(DATA TO PROCESS)

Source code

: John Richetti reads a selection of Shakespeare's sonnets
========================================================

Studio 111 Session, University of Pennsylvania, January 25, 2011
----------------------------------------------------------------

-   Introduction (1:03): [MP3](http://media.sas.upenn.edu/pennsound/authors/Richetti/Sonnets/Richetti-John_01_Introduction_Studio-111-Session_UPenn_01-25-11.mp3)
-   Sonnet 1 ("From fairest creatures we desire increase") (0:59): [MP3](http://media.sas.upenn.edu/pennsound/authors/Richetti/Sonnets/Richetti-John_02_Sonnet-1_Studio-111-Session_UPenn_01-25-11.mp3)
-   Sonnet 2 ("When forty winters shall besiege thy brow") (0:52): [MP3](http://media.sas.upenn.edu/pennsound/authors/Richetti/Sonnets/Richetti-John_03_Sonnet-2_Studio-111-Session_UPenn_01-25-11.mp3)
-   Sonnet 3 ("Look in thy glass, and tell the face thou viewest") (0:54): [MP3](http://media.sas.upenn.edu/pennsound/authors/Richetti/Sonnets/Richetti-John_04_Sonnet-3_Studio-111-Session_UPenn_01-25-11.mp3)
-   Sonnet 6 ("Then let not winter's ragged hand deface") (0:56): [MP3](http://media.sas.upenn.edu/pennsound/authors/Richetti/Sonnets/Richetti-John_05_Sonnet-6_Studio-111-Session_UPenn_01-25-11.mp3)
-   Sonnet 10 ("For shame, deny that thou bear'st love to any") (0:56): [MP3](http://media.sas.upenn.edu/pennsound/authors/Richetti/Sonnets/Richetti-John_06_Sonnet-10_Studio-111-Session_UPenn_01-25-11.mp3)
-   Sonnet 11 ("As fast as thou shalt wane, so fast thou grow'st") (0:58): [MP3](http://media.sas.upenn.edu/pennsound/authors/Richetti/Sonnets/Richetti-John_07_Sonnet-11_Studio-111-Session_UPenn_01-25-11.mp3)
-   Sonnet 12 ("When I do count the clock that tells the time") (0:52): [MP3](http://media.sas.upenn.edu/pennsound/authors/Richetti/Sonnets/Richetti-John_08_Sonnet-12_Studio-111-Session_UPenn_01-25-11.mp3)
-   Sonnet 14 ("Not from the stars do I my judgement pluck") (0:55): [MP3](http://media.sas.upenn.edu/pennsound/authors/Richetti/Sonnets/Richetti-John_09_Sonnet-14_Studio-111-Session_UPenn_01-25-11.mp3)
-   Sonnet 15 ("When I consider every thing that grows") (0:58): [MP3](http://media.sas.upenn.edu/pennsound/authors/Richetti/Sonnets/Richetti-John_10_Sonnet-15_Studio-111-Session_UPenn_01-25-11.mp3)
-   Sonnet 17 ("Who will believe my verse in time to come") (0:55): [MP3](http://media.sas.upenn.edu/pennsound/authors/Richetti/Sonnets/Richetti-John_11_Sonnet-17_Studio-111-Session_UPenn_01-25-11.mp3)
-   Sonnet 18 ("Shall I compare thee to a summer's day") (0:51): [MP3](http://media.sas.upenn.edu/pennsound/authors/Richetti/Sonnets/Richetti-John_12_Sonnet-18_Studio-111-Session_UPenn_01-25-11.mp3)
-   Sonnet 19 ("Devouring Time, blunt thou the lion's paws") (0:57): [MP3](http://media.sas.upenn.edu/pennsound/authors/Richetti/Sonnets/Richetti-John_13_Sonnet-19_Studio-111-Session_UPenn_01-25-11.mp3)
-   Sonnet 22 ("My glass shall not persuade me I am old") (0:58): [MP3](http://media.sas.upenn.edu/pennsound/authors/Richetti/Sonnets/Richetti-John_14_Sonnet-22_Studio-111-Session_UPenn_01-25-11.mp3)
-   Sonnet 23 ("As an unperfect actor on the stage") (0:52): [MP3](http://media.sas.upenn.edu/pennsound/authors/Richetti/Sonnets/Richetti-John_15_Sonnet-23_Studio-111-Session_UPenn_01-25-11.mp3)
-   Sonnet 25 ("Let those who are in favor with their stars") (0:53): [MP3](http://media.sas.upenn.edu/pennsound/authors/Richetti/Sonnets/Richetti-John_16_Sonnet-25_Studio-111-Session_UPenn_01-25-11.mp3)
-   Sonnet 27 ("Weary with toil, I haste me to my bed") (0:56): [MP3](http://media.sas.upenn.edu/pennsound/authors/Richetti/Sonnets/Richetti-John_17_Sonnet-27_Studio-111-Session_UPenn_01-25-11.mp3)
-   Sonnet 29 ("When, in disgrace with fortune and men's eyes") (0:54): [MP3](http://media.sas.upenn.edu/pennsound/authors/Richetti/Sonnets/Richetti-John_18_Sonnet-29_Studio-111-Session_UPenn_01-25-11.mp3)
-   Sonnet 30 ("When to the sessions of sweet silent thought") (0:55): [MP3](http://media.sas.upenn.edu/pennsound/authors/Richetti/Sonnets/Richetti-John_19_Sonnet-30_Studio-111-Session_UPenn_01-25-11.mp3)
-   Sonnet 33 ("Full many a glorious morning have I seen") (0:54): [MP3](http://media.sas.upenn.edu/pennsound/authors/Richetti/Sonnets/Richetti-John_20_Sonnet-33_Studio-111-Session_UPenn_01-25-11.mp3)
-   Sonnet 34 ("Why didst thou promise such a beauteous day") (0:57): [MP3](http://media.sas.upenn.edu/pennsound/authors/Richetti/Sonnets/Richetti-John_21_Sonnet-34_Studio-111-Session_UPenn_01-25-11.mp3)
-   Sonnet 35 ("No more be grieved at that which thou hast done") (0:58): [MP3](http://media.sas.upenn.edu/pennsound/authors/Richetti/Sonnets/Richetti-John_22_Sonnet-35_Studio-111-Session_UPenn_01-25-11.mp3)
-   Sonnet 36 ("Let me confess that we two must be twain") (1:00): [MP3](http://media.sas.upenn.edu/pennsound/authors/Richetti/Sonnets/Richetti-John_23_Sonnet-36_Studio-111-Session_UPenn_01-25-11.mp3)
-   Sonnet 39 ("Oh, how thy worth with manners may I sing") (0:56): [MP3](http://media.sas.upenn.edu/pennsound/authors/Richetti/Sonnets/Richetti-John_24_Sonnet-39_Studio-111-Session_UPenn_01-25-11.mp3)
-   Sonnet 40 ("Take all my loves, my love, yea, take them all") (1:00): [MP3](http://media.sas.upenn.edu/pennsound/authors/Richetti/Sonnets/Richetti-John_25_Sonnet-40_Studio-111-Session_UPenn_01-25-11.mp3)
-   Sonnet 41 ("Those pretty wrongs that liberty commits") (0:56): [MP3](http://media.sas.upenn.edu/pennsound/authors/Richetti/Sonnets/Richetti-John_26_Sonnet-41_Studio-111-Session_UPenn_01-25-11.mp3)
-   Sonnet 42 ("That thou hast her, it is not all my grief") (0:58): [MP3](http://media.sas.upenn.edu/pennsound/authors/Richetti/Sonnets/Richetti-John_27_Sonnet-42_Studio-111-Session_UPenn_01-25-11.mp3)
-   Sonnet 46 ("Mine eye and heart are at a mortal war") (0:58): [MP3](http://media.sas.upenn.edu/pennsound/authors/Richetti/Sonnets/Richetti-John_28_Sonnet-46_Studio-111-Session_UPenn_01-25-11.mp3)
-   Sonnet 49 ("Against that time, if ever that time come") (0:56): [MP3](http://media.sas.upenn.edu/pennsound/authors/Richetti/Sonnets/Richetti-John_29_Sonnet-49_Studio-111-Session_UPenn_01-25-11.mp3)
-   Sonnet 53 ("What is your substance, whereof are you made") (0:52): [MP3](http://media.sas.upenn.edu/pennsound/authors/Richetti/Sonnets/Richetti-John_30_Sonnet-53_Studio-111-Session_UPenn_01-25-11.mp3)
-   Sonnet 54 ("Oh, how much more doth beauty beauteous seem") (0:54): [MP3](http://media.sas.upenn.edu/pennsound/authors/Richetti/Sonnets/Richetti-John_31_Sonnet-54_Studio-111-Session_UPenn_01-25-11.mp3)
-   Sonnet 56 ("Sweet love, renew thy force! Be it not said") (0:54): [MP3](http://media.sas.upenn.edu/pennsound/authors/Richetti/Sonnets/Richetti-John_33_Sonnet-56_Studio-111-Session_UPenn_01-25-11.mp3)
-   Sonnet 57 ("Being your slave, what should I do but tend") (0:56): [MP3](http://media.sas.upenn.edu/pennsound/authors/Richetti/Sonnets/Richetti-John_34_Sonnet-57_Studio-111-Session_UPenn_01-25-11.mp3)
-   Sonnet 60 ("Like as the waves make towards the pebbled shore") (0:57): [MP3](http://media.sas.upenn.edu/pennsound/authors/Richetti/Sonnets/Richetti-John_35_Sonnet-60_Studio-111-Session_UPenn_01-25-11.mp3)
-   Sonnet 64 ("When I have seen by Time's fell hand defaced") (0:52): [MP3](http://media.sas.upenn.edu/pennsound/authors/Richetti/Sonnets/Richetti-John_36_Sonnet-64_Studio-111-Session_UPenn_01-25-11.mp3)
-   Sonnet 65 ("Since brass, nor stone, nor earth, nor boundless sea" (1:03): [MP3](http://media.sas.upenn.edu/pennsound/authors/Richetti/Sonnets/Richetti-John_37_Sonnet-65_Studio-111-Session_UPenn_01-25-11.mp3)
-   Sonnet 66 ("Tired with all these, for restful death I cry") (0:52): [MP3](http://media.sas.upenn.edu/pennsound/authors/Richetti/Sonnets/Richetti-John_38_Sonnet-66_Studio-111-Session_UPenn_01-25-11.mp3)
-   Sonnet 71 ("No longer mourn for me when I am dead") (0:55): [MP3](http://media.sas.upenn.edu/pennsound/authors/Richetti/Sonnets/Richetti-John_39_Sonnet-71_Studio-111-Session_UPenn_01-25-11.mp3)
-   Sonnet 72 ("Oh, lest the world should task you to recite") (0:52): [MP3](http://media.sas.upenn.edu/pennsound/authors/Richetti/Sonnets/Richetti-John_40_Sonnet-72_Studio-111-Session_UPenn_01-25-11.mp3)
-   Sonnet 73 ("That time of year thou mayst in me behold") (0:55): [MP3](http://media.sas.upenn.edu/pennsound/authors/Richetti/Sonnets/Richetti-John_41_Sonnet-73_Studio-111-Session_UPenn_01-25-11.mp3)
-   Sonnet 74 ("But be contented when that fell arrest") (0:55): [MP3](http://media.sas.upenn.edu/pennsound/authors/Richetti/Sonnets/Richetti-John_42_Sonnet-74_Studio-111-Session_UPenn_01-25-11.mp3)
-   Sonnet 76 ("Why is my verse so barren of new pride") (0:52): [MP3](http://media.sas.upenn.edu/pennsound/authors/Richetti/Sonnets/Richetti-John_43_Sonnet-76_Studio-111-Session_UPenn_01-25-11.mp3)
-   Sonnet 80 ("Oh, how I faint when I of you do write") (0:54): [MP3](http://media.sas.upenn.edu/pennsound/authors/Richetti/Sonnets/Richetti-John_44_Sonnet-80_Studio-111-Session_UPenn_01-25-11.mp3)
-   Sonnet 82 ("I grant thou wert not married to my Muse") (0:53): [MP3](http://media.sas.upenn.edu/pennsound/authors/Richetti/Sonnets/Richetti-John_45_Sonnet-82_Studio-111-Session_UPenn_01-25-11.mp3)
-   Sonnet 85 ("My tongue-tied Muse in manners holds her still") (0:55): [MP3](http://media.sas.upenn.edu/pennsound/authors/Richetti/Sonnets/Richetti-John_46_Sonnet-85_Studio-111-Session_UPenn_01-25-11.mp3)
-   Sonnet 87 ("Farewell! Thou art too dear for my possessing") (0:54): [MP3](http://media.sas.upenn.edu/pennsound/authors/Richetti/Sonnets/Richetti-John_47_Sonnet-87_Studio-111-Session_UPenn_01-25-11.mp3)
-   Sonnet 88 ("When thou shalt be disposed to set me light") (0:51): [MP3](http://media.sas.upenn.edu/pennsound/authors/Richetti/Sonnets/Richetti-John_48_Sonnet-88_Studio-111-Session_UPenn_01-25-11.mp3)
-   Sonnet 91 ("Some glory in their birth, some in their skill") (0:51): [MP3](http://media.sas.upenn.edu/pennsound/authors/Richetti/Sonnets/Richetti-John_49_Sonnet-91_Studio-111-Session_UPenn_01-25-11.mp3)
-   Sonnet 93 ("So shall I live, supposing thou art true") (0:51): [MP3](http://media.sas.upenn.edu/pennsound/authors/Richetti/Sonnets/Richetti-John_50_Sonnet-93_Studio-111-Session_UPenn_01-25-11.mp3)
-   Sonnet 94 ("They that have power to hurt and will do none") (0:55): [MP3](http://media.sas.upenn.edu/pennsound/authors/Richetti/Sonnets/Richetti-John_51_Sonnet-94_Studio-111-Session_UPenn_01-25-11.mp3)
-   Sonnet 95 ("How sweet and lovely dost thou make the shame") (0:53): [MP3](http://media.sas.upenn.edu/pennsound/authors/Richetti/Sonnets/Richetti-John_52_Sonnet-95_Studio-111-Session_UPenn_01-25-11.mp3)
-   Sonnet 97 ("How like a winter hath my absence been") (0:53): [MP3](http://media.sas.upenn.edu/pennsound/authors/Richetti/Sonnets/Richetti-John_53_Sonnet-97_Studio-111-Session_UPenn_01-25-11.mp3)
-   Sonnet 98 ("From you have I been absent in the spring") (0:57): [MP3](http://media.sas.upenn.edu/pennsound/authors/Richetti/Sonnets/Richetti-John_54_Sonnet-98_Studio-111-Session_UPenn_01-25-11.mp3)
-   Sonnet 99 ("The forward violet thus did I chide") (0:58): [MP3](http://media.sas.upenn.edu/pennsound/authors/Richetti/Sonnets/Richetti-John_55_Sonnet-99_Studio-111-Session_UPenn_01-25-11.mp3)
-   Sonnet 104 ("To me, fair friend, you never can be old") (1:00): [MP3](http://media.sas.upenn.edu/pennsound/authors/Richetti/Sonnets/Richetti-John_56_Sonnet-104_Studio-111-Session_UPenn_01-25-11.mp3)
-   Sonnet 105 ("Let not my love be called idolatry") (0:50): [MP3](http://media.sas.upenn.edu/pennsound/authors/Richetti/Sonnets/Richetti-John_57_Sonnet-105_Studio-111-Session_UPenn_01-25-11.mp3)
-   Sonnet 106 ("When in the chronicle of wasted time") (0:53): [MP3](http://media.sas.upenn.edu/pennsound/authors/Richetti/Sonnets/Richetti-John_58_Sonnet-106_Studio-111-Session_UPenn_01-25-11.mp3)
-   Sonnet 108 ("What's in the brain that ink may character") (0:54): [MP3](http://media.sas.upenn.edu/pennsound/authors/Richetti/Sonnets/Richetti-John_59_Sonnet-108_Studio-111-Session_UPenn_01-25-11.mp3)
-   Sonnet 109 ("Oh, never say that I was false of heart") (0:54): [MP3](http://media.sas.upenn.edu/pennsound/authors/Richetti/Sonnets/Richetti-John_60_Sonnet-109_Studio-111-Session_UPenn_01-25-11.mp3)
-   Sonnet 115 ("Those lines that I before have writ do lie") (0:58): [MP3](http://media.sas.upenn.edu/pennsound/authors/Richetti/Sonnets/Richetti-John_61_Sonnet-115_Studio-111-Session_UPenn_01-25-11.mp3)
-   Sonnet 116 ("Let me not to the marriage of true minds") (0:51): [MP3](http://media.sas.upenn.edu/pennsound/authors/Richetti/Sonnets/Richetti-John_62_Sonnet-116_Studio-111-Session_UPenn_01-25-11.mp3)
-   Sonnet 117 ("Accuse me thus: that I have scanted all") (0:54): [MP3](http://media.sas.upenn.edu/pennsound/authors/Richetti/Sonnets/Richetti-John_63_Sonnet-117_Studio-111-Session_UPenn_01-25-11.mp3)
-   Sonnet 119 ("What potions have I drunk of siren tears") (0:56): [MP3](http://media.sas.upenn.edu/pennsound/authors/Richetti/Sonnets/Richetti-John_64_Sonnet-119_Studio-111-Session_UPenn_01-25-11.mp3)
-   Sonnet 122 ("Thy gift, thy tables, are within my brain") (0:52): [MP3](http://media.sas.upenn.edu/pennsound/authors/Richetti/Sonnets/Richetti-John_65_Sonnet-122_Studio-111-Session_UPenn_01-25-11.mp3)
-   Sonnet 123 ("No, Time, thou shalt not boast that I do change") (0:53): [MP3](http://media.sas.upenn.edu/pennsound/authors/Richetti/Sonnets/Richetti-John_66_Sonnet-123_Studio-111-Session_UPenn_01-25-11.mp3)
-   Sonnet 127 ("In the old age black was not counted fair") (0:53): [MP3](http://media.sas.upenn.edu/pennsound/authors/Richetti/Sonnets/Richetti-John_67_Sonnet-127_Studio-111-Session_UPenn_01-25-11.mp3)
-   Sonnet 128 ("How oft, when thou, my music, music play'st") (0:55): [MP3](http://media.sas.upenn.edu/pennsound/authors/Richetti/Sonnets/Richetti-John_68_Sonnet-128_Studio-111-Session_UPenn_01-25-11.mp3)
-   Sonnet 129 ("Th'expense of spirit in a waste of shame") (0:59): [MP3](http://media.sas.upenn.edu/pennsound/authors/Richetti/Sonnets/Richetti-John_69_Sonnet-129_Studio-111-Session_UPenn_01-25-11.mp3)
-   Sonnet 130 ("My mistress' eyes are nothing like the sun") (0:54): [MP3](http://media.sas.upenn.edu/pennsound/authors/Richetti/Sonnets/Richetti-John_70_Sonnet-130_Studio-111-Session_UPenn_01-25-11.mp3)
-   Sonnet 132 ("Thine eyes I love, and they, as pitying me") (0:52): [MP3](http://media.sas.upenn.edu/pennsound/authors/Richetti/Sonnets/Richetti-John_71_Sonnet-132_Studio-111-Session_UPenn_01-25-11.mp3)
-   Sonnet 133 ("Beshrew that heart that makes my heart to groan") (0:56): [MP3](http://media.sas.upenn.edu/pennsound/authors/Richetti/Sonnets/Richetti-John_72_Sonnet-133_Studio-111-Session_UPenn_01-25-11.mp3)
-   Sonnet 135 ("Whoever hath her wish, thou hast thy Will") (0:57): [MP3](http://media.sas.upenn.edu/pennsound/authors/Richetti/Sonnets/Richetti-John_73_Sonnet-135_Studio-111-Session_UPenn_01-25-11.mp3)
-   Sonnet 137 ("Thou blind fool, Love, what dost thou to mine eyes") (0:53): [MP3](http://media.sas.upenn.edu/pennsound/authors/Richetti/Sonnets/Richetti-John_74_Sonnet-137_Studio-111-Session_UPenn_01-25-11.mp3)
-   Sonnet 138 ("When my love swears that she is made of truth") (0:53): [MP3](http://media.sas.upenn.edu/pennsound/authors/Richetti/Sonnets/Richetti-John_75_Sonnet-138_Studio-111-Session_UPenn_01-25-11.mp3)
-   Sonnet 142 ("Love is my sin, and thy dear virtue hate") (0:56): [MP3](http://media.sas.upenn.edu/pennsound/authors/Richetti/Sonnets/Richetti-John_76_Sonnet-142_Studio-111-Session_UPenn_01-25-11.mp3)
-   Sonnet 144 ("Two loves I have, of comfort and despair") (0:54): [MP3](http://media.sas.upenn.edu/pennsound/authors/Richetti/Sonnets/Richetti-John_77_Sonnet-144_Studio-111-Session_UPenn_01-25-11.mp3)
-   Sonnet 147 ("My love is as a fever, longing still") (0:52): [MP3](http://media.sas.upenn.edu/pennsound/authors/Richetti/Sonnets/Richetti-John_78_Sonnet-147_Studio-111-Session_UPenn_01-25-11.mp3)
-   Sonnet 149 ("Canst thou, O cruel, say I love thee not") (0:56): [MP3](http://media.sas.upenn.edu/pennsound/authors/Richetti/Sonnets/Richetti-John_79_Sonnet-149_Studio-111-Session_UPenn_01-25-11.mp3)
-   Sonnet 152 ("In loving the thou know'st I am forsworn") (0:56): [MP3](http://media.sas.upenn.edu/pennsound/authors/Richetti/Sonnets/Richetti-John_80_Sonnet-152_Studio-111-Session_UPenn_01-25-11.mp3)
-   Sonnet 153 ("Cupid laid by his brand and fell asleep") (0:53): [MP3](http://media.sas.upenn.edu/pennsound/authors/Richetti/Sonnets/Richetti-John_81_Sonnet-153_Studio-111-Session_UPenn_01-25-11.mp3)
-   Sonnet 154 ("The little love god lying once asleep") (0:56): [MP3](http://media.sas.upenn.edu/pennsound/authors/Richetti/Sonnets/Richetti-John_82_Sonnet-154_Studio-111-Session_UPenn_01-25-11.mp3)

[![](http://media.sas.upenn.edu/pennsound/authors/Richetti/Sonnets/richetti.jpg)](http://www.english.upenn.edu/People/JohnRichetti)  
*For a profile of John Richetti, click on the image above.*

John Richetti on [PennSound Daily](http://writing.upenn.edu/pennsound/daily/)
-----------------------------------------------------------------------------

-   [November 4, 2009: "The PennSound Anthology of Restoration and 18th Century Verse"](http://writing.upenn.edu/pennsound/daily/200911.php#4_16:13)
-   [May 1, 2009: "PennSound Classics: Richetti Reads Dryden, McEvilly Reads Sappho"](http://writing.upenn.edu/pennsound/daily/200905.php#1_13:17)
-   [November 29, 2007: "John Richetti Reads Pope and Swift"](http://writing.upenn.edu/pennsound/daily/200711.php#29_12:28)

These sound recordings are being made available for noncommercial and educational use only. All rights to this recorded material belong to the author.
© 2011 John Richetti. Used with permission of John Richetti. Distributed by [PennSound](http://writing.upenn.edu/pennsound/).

(End DATA TO PROCESS)

### EXERCISE OBJECTIVE
In the listing above, find the line with "to the sessions" and the line with "how thy worth"; output exactly those lines and all lines between them.

### ANSWER TO THIS PROBLEM
-   Sonnet 30 ("When to the sessions of sweet silent thought") (0:55): [MP3](http://media.sas.upenn.edu/pennsound/authors/Richetti/Sonnets/Richetti-John_19_Sonnet-30_Studio-111-Session_UPenn_01-25-11.mp3)
-   Sonnet 33 ("Full many a glorious morning have I seen") (0:54): [MP3](http://media.sas.upenn.edu/pennsound/authors/Richetti/Sonnets/Richetti-John_20_Sonnet-33_Studio-111-Session_UPenn_01-25-11.mp3)
-   Sonnet 34 ("Why didst thou promise such a beauteous day") (0:57): [MP3](http://media.sas.upenn.edu/pennsound/authors/Richetti/Sonnets/Richetti-John_21_Sonnet-34_Studio-111-Session_UPenn_01-25-11.mp3)
-   Sonnet 35 ("No more be grieved at that which thou hast done") (0:58): [MP3](http://media.sas.upenn.edu/pennsound/authors/Richetti/Sonnets/Richetti-John_22_Sonnet-35_Studio-111-Session_UPenn_01-25-11.mp3)
-   Sonnet 36 ("Let me confess that we two must be twain") (1:00): [MP3](http://media.sas.upenn.edu/pennsound/authors/Richetti/Sonnets/Richetti-John_23_Sonnet-36_Studio-111-Session_UPenn_01-25-11.mp3)
-   Sonnet 39 ("Oh, how thy worth with manners may I sing") (0:56): [MP3](http://media.sas.upenn.edu/pennsound/authors/Richetti/Sonnets/Richetti-John_24_Sonnet-39_Studio-111-Session_UPenn_01-25-11.mp3)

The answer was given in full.